Students, faculty and alumni joined author Greg Bottoms on Thursday, Sept. 24 for the third Living Writers event of the semester. As part of the English department’s annual series, the University of Vermont English Professor read from and discussed his most recent book, The Lowest White Boy

Associate Professor of English and Living Writers Director Jennifer Brice began the event by introducing Bottoms, celebrating his work and urging all attendees to read The Lowest White Boy. Bottoms’ book is a collection of memoirs, essays and photographs that focus on his childhood growing up in Virginia. Looking back, Bottoms is able to analyze the forms of institutionalized racism, sexism and classism he experienced as a young boy. Recognizing his privilege as a white male in today’s society, Bottoms aims to acknowledge how dominant white culture has affected his life, and the lives of so many others. 

“My narrative is contingent,” Bottoms said. “Each time it might be a bit different, and what perceived wisdom is and the broader socio-economic stuff, we are making it into something, a subject matter.”

Exploring racism and classism from his own perspective, Bottoms’ short memoirs navigate difficult topics such as systemic racism, police brutality and the problems of mass media. From passages titled “Family Reunion 1979,” “New Shoes 1975” and “The Field 1977,” Bottoms pushes through memories of his childhood and examines them through a lens of a white male living in society today.  

Through the intersectionality of race, class and gender, Bottoms draws conclusions about his privilege and how it has shaped his identity. When reading from his book in a passage called “The Field 1977,” he noted how his middle-class, white neighbors in Virginia made an extra effort to avoid their Black neighbors. 

Using this experience as a launchpad for discussions on police brutality in white America, Bottoms recounted: “I get to be a boy uncloaked by race because white is not a race or ethnicity or a particular identity but the norm by which all else is judged … by the minds of me and those in power.”

Taking responsibility as a complicit force in a society dominated by white culture, Bottoms turns to the power of words as building blocks for language and communication.
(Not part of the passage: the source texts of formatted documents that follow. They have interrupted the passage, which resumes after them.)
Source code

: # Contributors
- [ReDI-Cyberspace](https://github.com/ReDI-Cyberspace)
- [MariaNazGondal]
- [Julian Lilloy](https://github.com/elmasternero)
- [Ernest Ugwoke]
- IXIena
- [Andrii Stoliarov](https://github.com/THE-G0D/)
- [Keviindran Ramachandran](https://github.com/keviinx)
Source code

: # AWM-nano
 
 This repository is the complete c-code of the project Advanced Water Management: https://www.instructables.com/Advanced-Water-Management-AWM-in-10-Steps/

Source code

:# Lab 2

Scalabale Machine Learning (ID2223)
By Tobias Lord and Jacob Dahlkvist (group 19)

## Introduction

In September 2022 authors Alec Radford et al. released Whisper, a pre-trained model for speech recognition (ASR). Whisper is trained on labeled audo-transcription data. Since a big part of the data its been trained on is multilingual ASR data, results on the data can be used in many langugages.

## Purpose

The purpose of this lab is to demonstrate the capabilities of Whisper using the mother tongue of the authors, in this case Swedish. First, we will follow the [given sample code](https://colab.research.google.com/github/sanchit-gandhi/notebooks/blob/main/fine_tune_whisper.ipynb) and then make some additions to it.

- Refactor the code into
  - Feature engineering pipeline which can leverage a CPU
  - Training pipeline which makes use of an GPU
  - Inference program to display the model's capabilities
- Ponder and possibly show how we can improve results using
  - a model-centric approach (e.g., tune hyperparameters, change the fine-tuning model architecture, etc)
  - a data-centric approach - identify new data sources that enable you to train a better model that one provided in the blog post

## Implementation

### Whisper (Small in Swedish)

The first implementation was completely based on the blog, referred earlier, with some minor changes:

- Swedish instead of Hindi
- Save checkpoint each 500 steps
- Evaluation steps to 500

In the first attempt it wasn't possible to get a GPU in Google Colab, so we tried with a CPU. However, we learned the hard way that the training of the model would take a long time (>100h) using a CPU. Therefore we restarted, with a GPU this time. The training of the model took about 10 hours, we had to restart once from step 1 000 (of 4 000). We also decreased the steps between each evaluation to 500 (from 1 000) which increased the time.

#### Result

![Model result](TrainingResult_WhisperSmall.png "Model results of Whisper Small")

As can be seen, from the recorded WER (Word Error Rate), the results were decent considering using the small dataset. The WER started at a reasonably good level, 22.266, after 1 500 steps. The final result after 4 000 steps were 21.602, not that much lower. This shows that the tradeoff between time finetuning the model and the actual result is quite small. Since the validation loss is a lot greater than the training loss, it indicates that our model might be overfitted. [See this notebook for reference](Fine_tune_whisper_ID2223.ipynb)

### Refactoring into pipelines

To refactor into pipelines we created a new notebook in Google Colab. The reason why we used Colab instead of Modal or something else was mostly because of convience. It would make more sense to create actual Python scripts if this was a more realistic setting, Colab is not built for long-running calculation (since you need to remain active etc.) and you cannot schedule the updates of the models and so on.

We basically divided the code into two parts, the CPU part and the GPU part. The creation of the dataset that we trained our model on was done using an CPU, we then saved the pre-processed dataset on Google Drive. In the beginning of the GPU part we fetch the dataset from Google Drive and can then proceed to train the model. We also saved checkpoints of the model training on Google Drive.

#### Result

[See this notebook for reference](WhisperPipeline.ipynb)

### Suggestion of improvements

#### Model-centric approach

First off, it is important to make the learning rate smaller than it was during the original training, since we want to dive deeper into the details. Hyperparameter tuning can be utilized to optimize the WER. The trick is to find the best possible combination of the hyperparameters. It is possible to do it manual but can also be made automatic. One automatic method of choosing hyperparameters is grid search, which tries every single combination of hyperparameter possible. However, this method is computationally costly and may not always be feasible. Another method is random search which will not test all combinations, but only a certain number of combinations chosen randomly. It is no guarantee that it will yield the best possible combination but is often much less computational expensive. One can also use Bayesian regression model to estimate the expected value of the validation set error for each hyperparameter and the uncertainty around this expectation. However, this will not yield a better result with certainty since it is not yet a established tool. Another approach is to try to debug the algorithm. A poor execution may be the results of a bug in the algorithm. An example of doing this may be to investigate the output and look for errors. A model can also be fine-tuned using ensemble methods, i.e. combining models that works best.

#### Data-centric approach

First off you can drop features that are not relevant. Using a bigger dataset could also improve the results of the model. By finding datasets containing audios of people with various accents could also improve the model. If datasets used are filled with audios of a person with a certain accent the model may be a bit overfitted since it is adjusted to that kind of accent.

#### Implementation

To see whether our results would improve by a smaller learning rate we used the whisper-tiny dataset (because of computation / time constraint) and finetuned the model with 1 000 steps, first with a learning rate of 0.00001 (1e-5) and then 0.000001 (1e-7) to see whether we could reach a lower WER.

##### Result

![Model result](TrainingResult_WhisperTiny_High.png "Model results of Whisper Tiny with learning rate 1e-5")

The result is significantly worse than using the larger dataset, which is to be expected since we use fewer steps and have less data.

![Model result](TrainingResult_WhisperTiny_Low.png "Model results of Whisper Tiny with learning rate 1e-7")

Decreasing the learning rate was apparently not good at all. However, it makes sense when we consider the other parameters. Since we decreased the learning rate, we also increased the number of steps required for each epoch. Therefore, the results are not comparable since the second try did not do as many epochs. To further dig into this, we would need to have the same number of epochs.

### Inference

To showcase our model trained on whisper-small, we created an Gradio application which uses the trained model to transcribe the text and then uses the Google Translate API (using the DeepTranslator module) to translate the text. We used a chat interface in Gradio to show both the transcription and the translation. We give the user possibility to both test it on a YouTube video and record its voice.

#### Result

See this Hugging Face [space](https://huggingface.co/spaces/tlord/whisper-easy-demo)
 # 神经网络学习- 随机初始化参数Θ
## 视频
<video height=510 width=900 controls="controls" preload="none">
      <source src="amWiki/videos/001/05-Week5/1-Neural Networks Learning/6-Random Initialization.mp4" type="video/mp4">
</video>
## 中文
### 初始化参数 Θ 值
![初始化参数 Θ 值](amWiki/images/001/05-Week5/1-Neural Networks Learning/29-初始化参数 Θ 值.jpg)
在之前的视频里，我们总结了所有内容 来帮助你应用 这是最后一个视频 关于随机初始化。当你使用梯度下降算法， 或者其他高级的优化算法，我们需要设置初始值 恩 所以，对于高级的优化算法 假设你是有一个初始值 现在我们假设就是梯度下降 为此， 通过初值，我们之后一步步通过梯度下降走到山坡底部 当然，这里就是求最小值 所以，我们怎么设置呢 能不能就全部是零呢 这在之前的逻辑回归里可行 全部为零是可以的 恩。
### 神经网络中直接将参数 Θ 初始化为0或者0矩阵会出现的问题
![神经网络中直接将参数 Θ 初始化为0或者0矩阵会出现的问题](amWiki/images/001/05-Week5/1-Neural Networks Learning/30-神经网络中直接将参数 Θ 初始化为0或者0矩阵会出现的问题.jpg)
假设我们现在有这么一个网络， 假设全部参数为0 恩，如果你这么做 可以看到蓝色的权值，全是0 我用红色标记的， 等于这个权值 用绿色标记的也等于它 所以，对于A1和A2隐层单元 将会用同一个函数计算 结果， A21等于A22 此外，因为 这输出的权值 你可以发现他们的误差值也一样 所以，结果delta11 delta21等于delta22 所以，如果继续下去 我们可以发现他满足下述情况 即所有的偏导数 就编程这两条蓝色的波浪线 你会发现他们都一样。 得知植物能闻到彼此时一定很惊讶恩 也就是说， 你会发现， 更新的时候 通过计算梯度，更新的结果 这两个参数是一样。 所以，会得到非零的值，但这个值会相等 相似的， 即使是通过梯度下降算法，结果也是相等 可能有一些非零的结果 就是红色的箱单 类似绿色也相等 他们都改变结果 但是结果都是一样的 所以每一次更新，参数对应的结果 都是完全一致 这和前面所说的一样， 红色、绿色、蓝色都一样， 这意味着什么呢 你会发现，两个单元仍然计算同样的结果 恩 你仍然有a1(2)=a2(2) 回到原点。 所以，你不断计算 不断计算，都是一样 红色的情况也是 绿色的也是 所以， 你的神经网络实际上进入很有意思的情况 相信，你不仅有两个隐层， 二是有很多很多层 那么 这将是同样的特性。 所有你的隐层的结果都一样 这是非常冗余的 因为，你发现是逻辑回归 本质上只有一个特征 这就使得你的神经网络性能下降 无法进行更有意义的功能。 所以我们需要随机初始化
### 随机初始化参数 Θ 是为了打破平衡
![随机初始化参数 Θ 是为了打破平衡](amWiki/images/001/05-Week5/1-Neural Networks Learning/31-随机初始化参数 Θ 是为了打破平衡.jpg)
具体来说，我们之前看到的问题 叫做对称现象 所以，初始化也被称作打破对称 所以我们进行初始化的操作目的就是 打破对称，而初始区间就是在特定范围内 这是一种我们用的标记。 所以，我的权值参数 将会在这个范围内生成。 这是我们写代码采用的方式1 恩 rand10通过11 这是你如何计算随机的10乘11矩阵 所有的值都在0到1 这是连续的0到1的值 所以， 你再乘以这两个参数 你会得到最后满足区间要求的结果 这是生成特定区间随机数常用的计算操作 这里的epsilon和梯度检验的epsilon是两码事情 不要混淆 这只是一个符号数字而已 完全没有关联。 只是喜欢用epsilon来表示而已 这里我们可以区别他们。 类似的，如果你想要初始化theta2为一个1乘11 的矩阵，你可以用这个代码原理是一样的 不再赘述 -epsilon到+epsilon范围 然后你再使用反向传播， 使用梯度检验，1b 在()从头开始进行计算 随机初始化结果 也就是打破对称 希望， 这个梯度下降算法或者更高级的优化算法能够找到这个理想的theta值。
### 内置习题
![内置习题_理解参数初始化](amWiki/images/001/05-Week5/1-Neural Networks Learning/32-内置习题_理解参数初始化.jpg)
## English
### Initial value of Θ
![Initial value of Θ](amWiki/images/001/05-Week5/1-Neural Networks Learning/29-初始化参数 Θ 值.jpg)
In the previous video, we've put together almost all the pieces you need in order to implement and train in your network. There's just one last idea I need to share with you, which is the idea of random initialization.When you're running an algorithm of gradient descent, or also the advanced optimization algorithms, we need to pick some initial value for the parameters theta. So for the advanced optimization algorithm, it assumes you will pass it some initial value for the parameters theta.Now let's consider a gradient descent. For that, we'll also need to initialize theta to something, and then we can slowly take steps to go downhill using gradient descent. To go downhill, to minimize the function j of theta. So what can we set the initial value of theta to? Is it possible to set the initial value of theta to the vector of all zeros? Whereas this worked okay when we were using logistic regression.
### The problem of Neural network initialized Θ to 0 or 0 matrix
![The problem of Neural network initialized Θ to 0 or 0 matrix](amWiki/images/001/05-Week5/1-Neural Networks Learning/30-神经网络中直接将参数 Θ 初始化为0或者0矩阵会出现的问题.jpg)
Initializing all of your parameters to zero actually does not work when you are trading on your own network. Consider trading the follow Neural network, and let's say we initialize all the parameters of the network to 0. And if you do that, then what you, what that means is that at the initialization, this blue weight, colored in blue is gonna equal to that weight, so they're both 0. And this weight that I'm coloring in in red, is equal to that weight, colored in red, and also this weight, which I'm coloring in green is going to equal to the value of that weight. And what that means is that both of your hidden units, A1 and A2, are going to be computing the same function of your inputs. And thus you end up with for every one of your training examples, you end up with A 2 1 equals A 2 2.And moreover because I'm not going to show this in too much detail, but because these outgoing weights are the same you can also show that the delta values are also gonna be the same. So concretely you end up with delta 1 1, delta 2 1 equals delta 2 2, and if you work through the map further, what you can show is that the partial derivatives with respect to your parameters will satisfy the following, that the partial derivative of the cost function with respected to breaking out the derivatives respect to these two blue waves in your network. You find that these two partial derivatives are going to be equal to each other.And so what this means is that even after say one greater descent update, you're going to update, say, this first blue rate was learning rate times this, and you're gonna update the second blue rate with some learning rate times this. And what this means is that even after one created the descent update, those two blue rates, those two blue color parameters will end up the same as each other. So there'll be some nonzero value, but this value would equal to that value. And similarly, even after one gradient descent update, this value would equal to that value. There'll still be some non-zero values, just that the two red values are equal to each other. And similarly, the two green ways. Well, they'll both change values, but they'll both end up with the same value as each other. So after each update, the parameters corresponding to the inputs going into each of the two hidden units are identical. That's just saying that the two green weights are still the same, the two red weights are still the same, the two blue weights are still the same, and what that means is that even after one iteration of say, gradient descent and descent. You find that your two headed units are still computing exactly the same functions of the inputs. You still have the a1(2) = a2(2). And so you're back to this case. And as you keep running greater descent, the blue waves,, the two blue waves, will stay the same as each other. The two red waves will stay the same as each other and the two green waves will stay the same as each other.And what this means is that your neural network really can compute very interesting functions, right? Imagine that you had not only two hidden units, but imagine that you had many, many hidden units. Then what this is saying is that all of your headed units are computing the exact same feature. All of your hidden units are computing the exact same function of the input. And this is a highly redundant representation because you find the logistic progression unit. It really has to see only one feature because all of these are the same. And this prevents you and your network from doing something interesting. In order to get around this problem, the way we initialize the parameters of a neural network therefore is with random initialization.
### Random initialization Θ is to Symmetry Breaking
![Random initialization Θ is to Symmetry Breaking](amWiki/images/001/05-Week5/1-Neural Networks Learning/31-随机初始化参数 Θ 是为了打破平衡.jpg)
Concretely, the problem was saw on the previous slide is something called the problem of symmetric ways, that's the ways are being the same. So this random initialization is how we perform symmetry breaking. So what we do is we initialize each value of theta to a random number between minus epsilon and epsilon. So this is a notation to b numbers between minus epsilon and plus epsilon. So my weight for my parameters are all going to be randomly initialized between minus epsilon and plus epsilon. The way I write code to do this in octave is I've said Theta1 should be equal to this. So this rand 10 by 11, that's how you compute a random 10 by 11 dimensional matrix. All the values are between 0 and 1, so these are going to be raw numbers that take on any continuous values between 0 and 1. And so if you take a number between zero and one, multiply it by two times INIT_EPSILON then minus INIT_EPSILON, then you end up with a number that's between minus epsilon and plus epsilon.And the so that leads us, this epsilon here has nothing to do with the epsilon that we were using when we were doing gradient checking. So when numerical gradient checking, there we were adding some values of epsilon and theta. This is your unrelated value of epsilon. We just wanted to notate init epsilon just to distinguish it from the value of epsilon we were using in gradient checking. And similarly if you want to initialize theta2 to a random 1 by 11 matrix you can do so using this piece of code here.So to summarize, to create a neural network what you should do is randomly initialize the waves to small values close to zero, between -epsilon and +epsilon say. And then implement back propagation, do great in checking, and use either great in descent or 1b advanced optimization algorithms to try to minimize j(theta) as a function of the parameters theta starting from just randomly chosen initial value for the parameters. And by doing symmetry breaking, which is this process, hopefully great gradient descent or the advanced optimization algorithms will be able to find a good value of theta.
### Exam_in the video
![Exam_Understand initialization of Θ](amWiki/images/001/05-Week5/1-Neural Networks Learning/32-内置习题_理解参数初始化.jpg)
Through writing, Bottoms hopes to change the social and economic struggles that plague modern America. 

Using images from Virginia’s Valentine Museum, Bottoms constructs a narrative that questions the racial and social ties of white people and Black people, and how animosity towards non-whites fuels a society where white people have greater access to education, healthcare and jobs. 

At the end of his reading, Bottoms spoke to attendees about the collective responsibility of creating a more equal and equitable society. 

“If only I could imagine what racial dominance gets the white person, gets me. The blindness of human beings is the blindness with which we are all afflicted regardless of the feeling of people different from us.”

Bottoms continues to reflect upon the power of his white privilege and works to further educate himself and others of the problems facing people of color. Although The Lowest White Boy may have started as a memoir, it has truly inspired readers to question their own role within society and work toward a more inclusive and tolerant America.